We propose to implement an artificial neural network with back-propagation under map-reduce framework. Success of delivery should include a fast neural network customized for multicore computer.
In this section, we briefly introduce map-reduce and back propagated neural network.
Map-reduce [DEA04] is a programming model developed by Google. It gets its name from the map and reduce primitives in the functional language such as Lisp. Its inventors realize that most of their distributed computation involve applying a map operation and reduce operation. Where map operation is to compute a set of intermediate key/value pairs for each logical record in the input and reduce operation is applied on all the values that share the same key in order to combine the derived data appropriately. The reduce process allow users to handle large value list difficult to fit in memory.
Map-reduce makes it possible to have a simple interface enabling automatic parallelization and distribution of large-scale computation. The programming model can be applied on multiple core personal computer as well as large clusters of commodity PCs.

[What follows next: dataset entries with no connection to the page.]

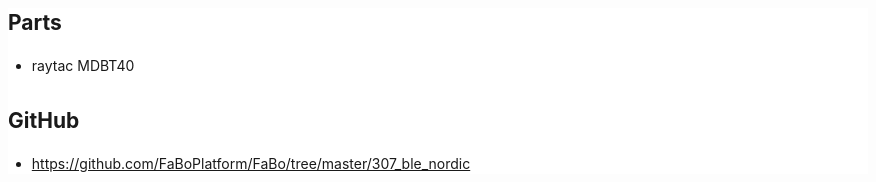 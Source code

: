 
## Parts
- raytac MDBT40

## GitHub
- https://github.com/FaBoPlatform/FaBo/tree/master/307_ble_nordic
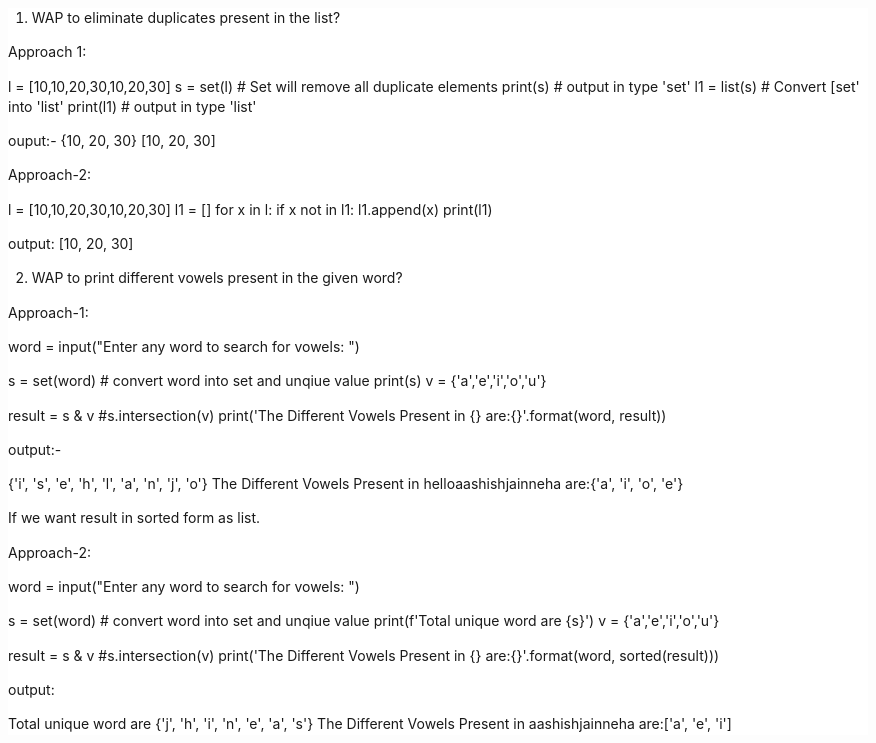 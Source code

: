 1. WAP to eliminate duplicates present in the list?

Approach 1:

l = [10,10,20,30,10,20,30]
s = set(l)                  # Set will remove all duplicate elements
print(s)                    # output in type 'set'
l1 = list(s)                # Convert [set' into 'list'
print(l1)                   # output in type 'list'

ouput:-
{10, 20, 30}
[10, 20, 30]

Approach-2:

l = [10,10,20,30,10,20,30]
l1 = []
for x in l:
    if x not in l1:
        l1.append(x)
print(l1)

output:
[10, 20, 30]


2. WAP to print different vowels present in the given word?

Approach-1:

word = input("Enter any word to search for vowels: ")

s = set(word)   # convert word into set and unqiue value
print(s)
v = {'a','e','i','o','u'}

result = s & v   #s.intersection(v)
print('The Different Vowels Present in {} are:{}'.format(word, result))

output:-

{'i', 's', 'e', 'h', 'l', 'a', 'n', 'j', 'o'}
The Different Vowels Present in helloaashishjainneha are:{'a', 'i', 'o', 'e'}


If we want result in sorted form as list. 


Approach-2:

word = input("Enter any word to search for vowels: ")

s = set(word)   # convert word into set and unqiue value
print(f'Total unique word are {s}')
v = {'a','e','i','o','u'}

result = s & v   #s.intersection(v)
print('The Different Vowels Present in {} are:{}'.format(word, sorted(result)))


output:

Total unique word are {'j', 'h', 'i', 'n', 'e', 'a', 's'}
The Different 
Vowels Present in aashishjainneha are:['a', 'e', 'i']


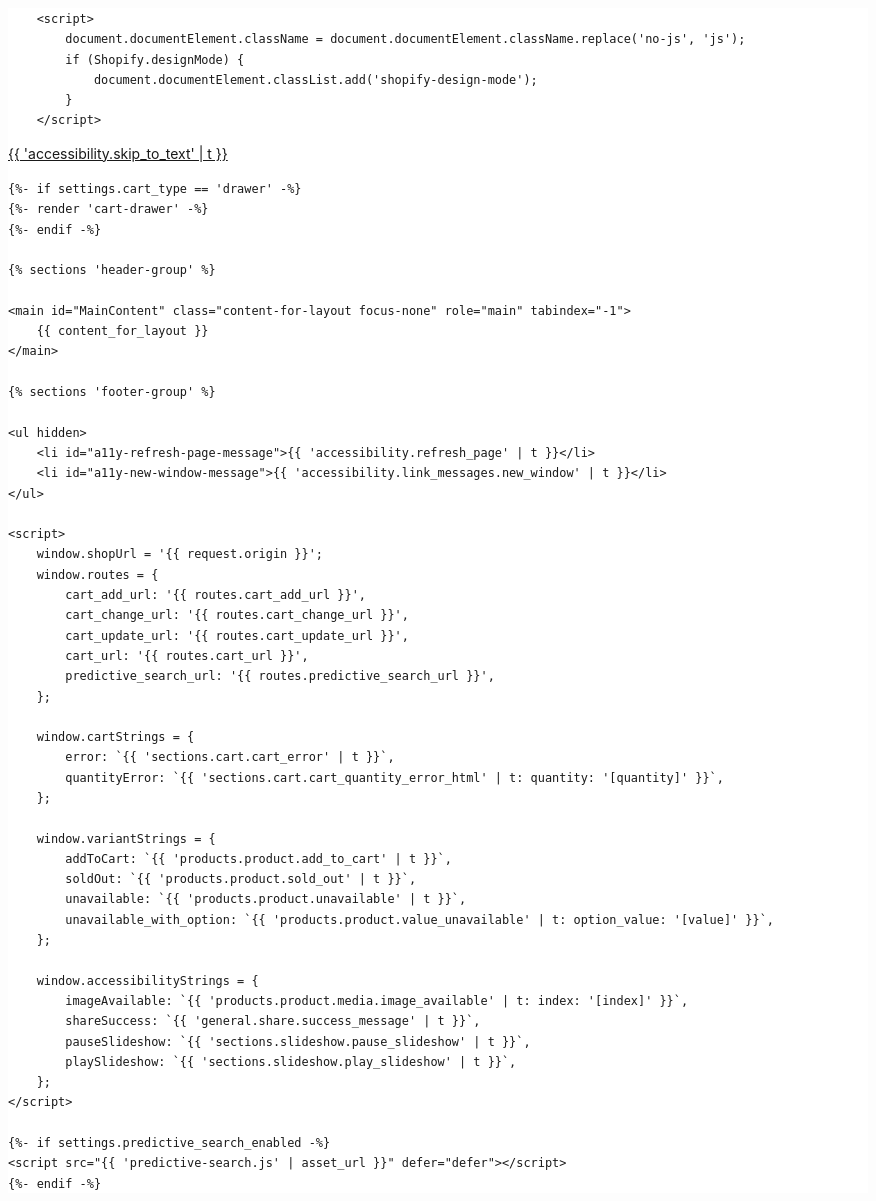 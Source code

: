         <script>
            document.documentElement.className = document.documentElement.className.replace('no-js', 'js');
            if (Shopify.designMode) {
                document.documentElement.classList.add('shopify-design-mode');
            }
        </script>
</head>

<body class="gradient">
    <a class="skip-to-content-link button visually-hidden" href="#MainContent">
        {{ 'accessibility.skip_to_text' | t }}
    </a>

    {%- if settings.cart_type == 'drawer' -%}
    {%- render 'cart-drawer' -%}
    {%- endif -%}

    {% sections 'header-group' %}

    <main id="MainContent" class="content-for-layout focus-none" role="main" tabindex="-1">
        {{ content_for_layout }}
    </main>

    {% sections 'footer-group' %}

    <ul hidden>
        <li id="a11y-refresh-page-message">{{ 'accessibility.refresh_page' | t }}</li>
        <li id="a11y-new-window-message">{{ 'accessibility.link_messages.new_window' | t }}</li>
    </ul>

    <script>
        window.shopUrl = '{{ request.origin }}';
        window.routes = {
            cart_add_url: '{{ routes.cart_add_url }}',
            cart_change_url: '{{ routes.cart_change_url }}',
            cart_update_url: '{{ routes.cart_update_url }}',
            cart_url: '{{ routes.cart_url }}',
            predictive_search_url: '{{ routes.predictive_search_url }}',
        };

        window.cartStrings = {
            error: `{{ 'sections.cart.cart_error' | t }}`,
            quantityError: `{{ 'sections.cart.cart_quantity_error_html' | t: quantity: '[quantity]' }}`,
        };

        window.variantStrings = {
            addToCart: `{{ 'products.product.add_to_cart' | t }}`,
            soldOut: `{{ 'products.product.sold_out' | t }}`,
            unavailable: `{{ 'products.product.unavailable' | t }}`,
            unavailable_with_option: `{{ 'products.product.value_unavailable' | t: option_value: '[value]' }}`,
        };

        window.accessibilityStrings = {
            imageAvailable: `{{ 'products.product.media.image_available' | t: index: '[index]' }}`,
            shareSuccess: `{{ 'general.share.success_message' | t }}`,
            pauseSlideshow: `{{ 'sections.slideshow.pause_slideshow' | t }}`,
            playSlideshow: `{{ 'sections.slideshow.play_slideshow' | t }}`,
        };
    </script>

    {%- if settings.predictive_search_enabled -%}
    <script src="{{ 'predictive-search.js' | asset_url }}" defer="defer"></script>
    {%- endif -%}
</body>

</html> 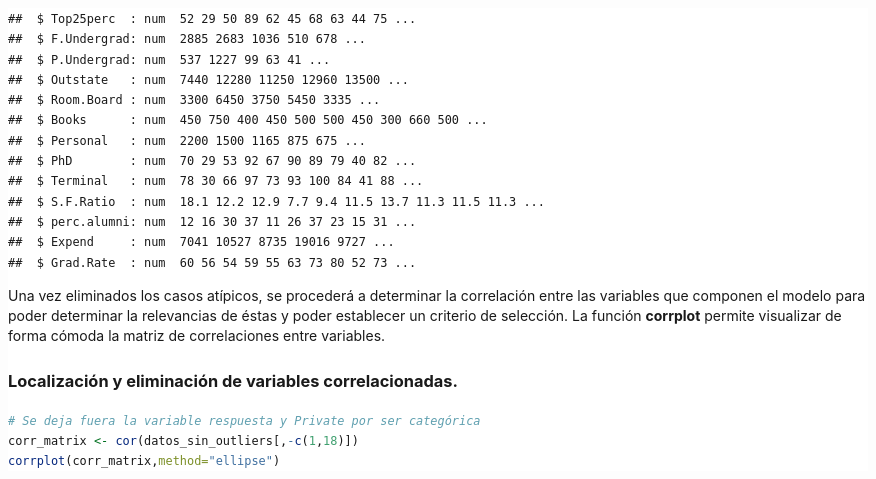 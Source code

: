     ##  $ Top25perc  : num  52 29 50 89 62 45 68 63 44 75 ...
    ##  $ F.Undergrad: num  2885 2683 1036 510 678 ...
    ##  $ P.Undergrad: num  537 1227 99 63 41 ...
    ##  $ Outstate   : num  7440 12280 11250 12960 13500 ...
    ##  $ Room.Board : num  3300 6450 3750 5450 3335 ...
    ##  $ Books      : num  450 750 400 450 500 500 450 300 660 500 ...
    ##  $ Personal   : num  2200 1500 1165 875 675 ...
    ##  $ PhD        : num  70 29 53 92 67 90 89 79 40 82 ...
    ##  $ Terminal   : num  78 30 66 97 73 93 100 84 41 88 ...
    ##  $ S.F.Ratio  : num  18.1 12.2 12.9 7.7 9.4 11.5 13.7 11.3 11.5 11.3 ...
    ##  $ perc.alumni: num  12 16 30 37 11 26 37 23 15 31 ...
    ##  $ Expend     : num  7041 10527 8735 19016 9727 ...
    ##  $ Grad.Rate  : num  60 56 54 59 55 63 73 80 52 73 ...

Una vez eliminados los casos atípicos, se procederá a determinar la correlación entre las variables que componen el modelo para poder determinar la relevancias de éstas y poder establecer un criterio de selección. La función **corrplot** permite visualizar de forma cómoda la matriz de correlaciones entre variables.

### Localización y eliminación de variables correlacionadas.

``` r
# Se deja fuera la variable respuesta y Private por ser categórica
corr_matrix <- cor(datos_sin_outliers[,-c(1,18)])
corrplot(corr_matrix,method="ellipse")
```
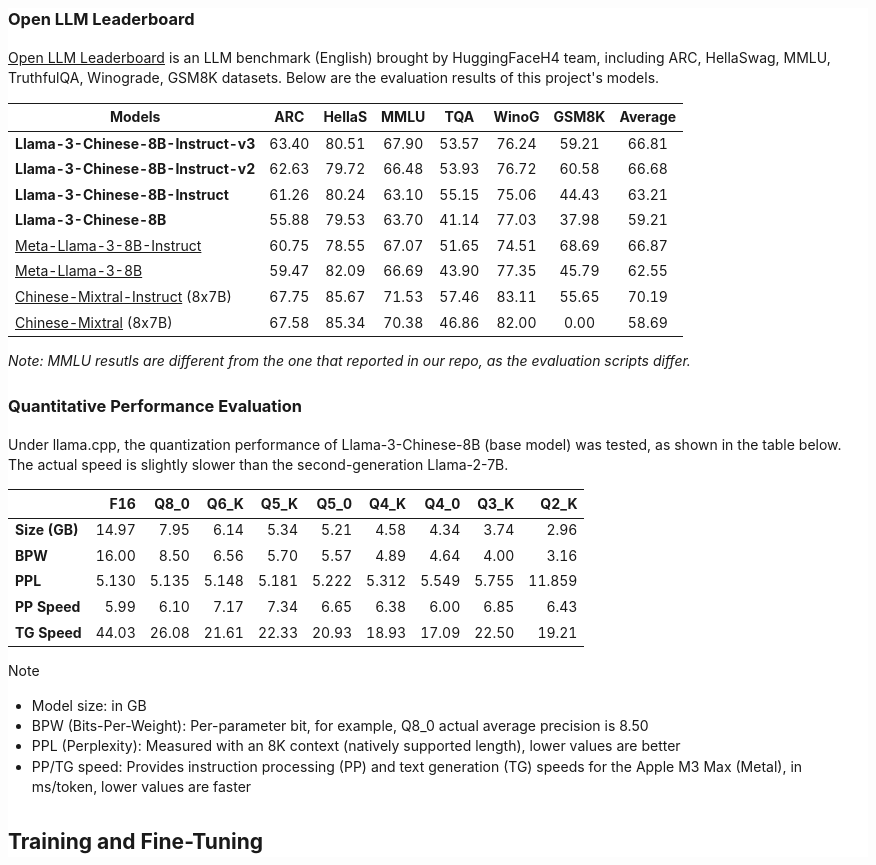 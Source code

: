 ### Open LLM Leaderboard

[Open LLM Leaderboard](https://huggingface.co/spaces/HuggingFaceH4/open_llm_leaderboard) is an LLM benchmark (English) brought by HuggingFaceH4 team, including ARC, HellaSwag, MMLU, TruthfulQA, Winograde, GSM8K datasets. Below are the evaluation results of this project's models.

| Models                                                                                 |  ARC  | HellaS | MMLU  |  TQA  | WinoG | GSM8K | Average |
| -------------------------------------------------------------------------------------- | :---: | :----: | :---: | :---: | :---: | :---: | :-----: |
| **Llama-3-Chinese-8B-Instruct-v3**                                                     | 63.40 | 80.51  | 67.90 | 53.57 | 76.24 | 59.21 |  66.81  |
| **Llama-3-Chinese-8B-Instruct-v2**                                                     | 62.63 | 79.72  | 66.48 | 53.93 | 76.72 | 60.58 |  66.68  |
| **Llama-3-Chinese-8B-Instruct**                                                        | 61.26 | 80.24  | 63.10 | 55.15 | 75.06 | 44.43 |  63.21  |
| **Llama-3-Chinese-8B**                                                                 | 55.88 | 79.53  | 63.70 | 41.14 | 77.03 | 37.98 |  59.21  |
| [Meta-Llama-3-8B-Instruct](https://huggingface.co/meta-llama/Meta-Llama-3-8B-Instruct) | 60.75 | 78.55  | 67.07 | 51.65 | 74.51 | 68.69 |  66.87  |
| [Meta-Llama-3-8B](https://huggingface.co/meta-llama/Meta-Llama-3-8B)                   | 59.47 | 82.09  | 66.69 | 43.90 | 77.35 | 45.79 |  62.55  |
| [Chinese-Mixtral-Instruct](https://github.com/ymcui/Chinese-Mixtral) (8x7B)            | 67.75 | 85.67  | 71.53 | 57.46 | 83.11 | 55.65 |  70.19  |
| [Chinese-Mixtral](https://github.com/ymcui/Chinese-Mixtral) (8x7B)                     | 67.58 | 85.34  | 70.38 | 46.86 | 82.00 | 0.00  |  58.69  |

_Note: MMLU resutls are different from the one that reported in our repo, as the evaluation scripts differ._

### Quantitative Performance Evaluation

Under llama.cpp, the quantization performance of Llama-3-Chinese-8B (base model) was tested, as shown in the table below. The actual speed is slightly slower than the second-generation Llama-2-7B.

|               |   F16 |  Q8_0 |  Q6_K |  Q5_K |  Q5_0 |  Q4_K |  Q4_0 |  Q3_K |   Q2_K |
| ------------- | ----: | ----: | ----: | ----: | ----: | ----: | ----: | ----: | -----: |
| **Size (GB)** | 14.97 |  7.95 |  6.14 |  5.34 |  5.21 |  4.58 |  4.34 |  3.74 |   2.96 |
| **BPW**       | 16.00 |  8.50 |  6.56 |  5.70 |  5.57 |  4.89 |  4.64 |  4.00 |   3.16 |
| **PPL**       | 5.130 | 5.135 | 5.148 | 5.181 | 5.222 | 5.312 | 5.549 | 5.755 | 11.859 |
| **PP Speed**  |  5.99 |  6.10 |  7.17 |  7.34 |  6.65 |  6.38 |  6.00 |  6.85 |   6.43 |
| **TG Speed**  | 44.03 | 26.08 | 21.61 | 22.33 | 20.93 | 18.93 | 17.09 | 22.50 |  19.21 |

> [!NOTE]
>
> - Model size: in GB
> - BPW (Bits-Per-Weight): Per-parameter bit, for example, Q8_0 actual average precision is 8.50
> - PPL (Perplexity): Measured with an 8K context (natively supported length), lower values are better
> - PP/TG speed: Provides instruction processing (PP) and text generation (TG) speeds for the Apple M3 Max (Metal), in ms/token, lower values are faster

## Training and Fine-Tuning


[^1]: [Cui and Yao, 2024. Rethinking LLM Language Adaptation: A Case Study on Chinese Mixtral](https://arxiv.org/abs/2403.01851) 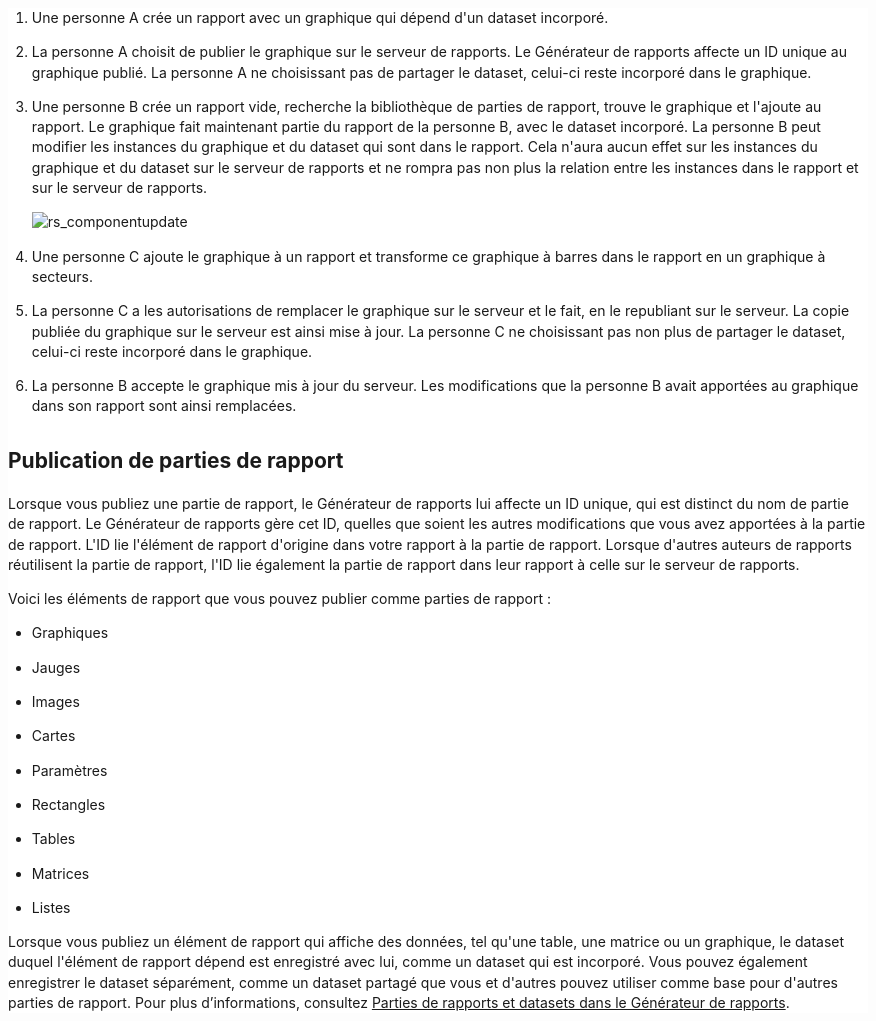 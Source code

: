 1.  Une personne A crée un rapport avec un graphique qui dépend d'un dataset incorporé.  
  
2.  La personne A choisit de publier le graphique sur le serveur de rapports. Le Générateur de rapports affecte un ID unique au graphique publié. La personne A ne choisissant pas de partager le dataset, celui-ci reste incorporé dans le graphique.  
  
3.  Une personne B crée un rapport vide, recherche la bibliothèque de parties de rapport, trouve le graphique et l'ajoute au rapport. Le graphique fait maintenant partie du rapport de la personne B, avec le dataset incorporé. La personne B peut modifier les instances du graphique et du dataset qui sont dans le rapport. Cela n'aura aucun effet sur les instances du graphique et du dataset sur le serveur de rapports et ne rompra pas non plus la relation entre les instances dans le rapport et sur le serveur de rapports.  
  
     ![rs_componentupdate](../../reporting-services/report-design/media/rs-componentupdate.gif "rs_componentupdate")  
  
4.  Une personne C ajoute le graphique à un rapport et transforme ce graphique à barres dans le rapport en un graphique à secteurs.  
  
5.  La personne C a les autorisations de remplacer le graphique sur le serveur et le fait, en le republiant sur le serveur. La copie publiée du graphique sur le serveur est ainsi mise à jour. La personne C ne choisissant pas non plus de partager le dataset, celui-ci reste incorporé dans le graphique.  
  
6.  La personne B accepte le graphique mis à jour du serveur. Les modifications que la personne B avait apportées au graphique dans son rapport sont ainsi remplacées.  
  
  
##  <a name="publishing-report-parts"></a><a name="PublishingComponents"></a> Publication de parties de rapport  
 Lorsque vous publiez une partie de rapport, le Générateur de rapports lui affecte un ID unique, qui est distinct du nom de partie de rapport. Le Générateur de rapports gère cet ID, quelles que soient les autres modifications que vous avez apportées à la partie de rapport. L'ID lie l'élément de rapport d'origine dans votre rapport à la partie de rapport. Lorsque d'autres auteurs de rapports réutilisent la partie de rapport, l'ID lie également la partie de rapport dans leur rapport à celle sur le serveur de rapports.  
  
 Voici les éléments de rapport que vous pouvez publier comme parties de rapport :  
  
-   Graphiques  
  
-   Jauges  
  
-   Images  
  
-   Cartes  
  
-   Paramètres  
  
-   Rectangles  
  
-   Tables  
  
-   Matrices  
  
-   Listes  
  
 Lorsque vous publiez un élément de rapport qui affiche des données, tel qu'une table, une matrice ou un graphique, le dataset duquel l'élément de rapport dépend est enregistré avec lui, comme un dataset qui est incorporé. Vous pouvez également enregistrer le dataset séparément, comme un dataset partagé que vous et d'autres pouvez utiliser comme base pour d'autres parties de rapport. Pour plus d’informations, consultez [Parties de rapports et datasets dans le Générateur de rapports](../../reporting-services/report-data/report-parts-and-datasets-in-report-builder.md).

Here is an example of map-reduce from [DEA04]. To count the number of occurrences of each word in a large collection of documents, the user can write like the pseudo code below:
map(String key, String value):
// key: document name
// value: document contents
for each word w in value:
reduce(String key, Iterator values):
// key: a word
// values: a list of counts
int result = 0;
for each v in values:
result += ParseInt(v);
The map function above emits each word and its associated counts (one in this example). The reduce function sums together all counts emitted for a particular word.
The Map-reduce model has been successfully applied to a large variety of problems, such as Google's Web search service, sorting, data mining etc. It helps to reduce the amount of data sent across the network. In addition, its easiness to use makes the parallel and distributed computing achievable even for inexperienced programmer.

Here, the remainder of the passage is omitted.